Required action
Copies of all lines that contain "marginBottom" are needed; take them from the data below.

(Data extracted from a collection)
══════════════════════════════
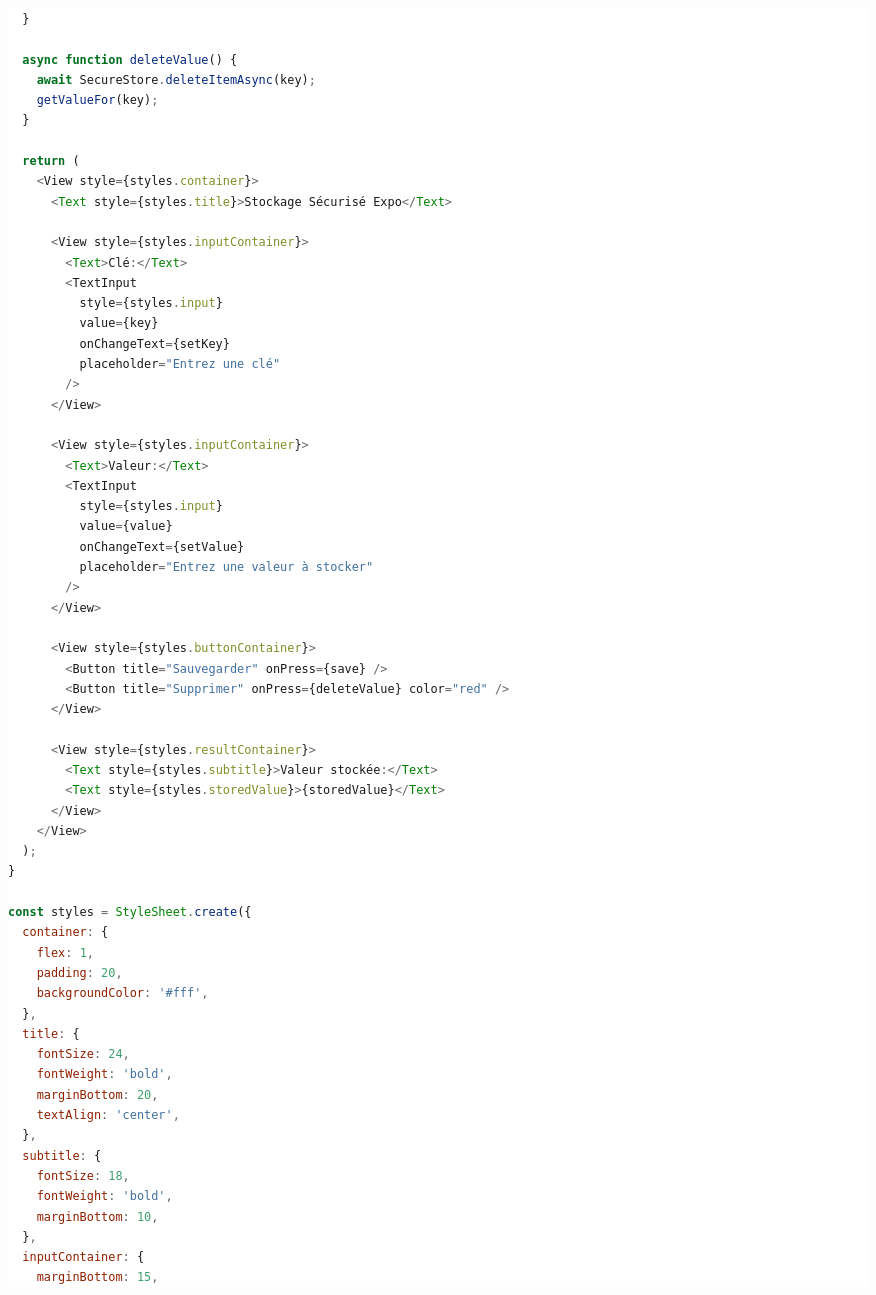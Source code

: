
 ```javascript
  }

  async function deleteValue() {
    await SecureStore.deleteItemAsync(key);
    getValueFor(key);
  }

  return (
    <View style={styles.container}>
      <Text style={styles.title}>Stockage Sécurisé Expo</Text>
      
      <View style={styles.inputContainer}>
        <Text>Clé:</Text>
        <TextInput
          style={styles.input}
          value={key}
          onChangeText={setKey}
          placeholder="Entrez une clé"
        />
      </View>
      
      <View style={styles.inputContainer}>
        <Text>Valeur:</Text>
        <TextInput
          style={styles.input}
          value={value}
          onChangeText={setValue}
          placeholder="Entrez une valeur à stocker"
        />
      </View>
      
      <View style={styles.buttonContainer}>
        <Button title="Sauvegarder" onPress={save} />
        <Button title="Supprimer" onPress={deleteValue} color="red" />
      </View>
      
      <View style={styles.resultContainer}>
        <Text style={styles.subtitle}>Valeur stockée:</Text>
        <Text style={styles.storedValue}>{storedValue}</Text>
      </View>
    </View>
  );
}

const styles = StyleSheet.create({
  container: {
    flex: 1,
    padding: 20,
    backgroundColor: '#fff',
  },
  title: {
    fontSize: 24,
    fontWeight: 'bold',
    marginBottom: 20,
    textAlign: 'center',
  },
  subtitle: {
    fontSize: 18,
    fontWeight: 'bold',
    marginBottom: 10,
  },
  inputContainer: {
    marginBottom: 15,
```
══════════════════════════════
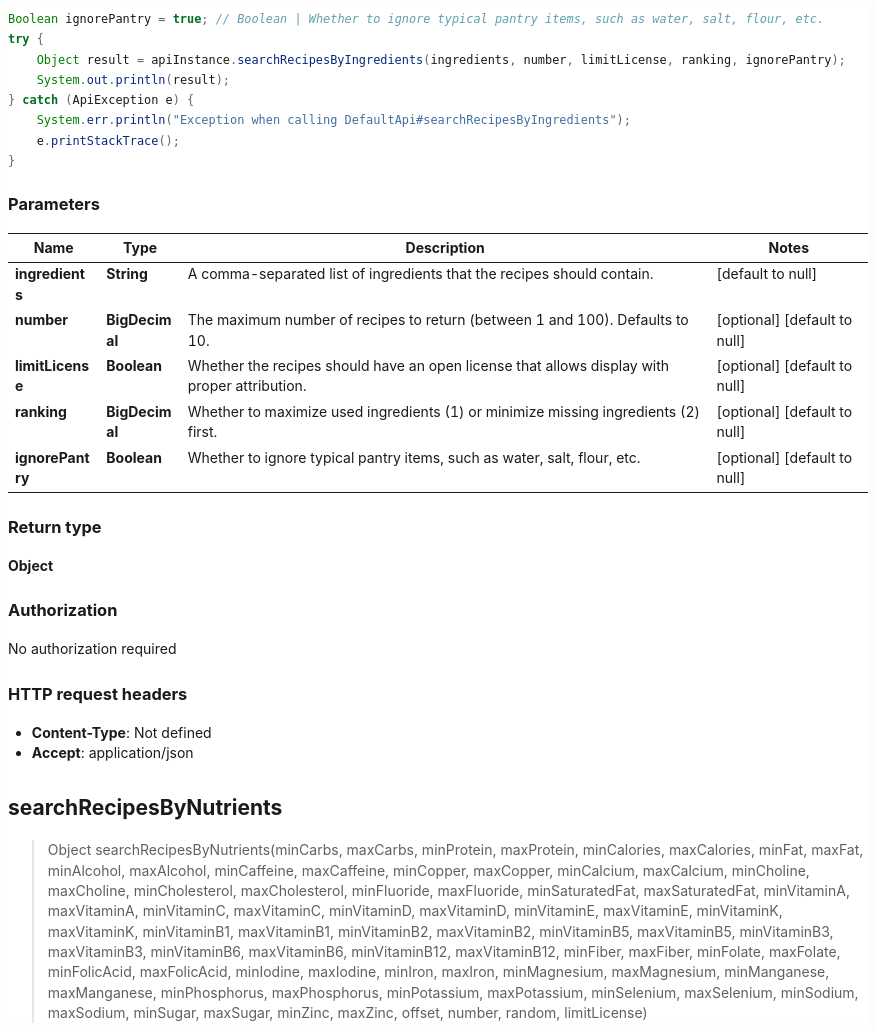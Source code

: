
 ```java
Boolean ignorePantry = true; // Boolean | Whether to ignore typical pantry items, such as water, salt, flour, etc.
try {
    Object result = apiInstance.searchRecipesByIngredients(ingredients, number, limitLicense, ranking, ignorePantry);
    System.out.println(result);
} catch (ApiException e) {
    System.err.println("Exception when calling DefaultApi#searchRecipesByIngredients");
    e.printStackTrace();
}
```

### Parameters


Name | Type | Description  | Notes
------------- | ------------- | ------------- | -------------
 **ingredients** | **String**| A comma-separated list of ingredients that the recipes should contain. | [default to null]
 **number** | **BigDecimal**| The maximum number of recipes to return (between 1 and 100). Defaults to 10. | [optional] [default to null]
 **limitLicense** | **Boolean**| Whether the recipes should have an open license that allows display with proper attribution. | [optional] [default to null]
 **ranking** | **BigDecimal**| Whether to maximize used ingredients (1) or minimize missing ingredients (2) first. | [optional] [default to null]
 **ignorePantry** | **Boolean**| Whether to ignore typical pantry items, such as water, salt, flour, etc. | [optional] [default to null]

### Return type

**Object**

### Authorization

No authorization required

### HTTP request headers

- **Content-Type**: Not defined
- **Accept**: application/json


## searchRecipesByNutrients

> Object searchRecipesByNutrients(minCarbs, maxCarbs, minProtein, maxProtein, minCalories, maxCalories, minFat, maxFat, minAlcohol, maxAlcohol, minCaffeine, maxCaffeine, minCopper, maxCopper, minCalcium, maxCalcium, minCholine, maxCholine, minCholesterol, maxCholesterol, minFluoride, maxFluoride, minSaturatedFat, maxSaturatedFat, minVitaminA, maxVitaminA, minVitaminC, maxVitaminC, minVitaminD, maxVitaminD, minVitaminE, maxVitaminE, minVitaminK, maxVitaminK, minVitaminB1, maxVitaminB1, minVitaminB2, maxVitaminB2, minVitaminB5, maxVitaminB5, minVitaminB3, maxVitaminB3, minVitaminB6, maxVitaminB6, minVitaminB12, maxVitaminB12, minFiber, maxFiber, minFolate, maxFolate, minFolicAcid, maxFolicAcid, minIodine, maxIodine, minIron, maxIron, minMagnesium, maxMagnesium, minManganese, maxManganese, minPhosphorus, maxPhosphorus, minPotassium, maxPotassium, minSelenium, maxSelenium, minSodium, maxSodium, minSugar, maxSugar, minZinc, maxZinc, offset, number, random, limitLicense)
══════════════════════════════
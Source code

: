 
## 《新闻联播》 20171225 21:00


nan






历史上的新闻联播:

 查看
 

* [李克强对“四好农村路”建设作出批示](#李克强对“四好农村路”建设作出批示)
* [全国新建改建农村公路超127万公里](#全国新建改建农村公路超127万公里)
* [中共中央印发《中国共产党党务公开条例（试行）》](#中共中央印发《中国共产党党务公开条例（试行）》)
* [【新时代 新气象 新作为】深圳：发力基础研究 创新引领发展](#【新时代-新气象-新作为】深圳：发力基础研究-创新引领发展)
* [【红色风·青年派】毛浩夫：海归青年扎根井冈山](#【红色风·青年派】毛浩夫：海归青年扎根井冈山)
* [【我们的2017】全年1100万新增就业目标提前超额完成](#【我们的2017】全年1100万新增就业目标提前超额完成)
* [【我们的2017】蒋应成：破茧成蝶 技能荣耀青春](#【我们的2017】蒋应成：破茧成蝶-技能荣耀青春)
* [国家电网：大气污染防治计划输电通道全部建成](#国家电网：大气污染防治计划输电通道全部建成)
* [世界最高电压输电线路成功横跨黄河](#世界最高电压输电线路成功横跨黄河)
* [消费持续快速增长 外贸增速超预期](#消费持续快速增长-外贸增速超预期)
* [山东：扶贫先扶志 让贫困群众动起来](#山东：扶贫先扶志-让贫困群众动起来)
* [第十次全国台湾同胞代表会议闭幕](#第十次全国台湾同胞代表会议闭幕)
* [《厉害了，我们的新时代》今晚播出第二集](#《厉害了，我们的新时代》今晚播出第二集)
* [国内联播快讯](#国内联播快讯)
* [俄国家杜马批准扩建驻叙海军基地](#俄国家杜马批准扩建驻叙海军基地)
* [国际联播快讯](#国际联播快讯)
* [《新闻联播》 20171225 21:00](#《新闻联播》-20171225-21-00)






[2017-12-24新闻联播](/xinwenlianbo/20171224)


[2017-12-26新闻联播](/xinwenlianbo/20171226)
══════════════════════════════
Written response
    marginBottom: 20,
    marginBottom: 10,
    marginBottom: 15,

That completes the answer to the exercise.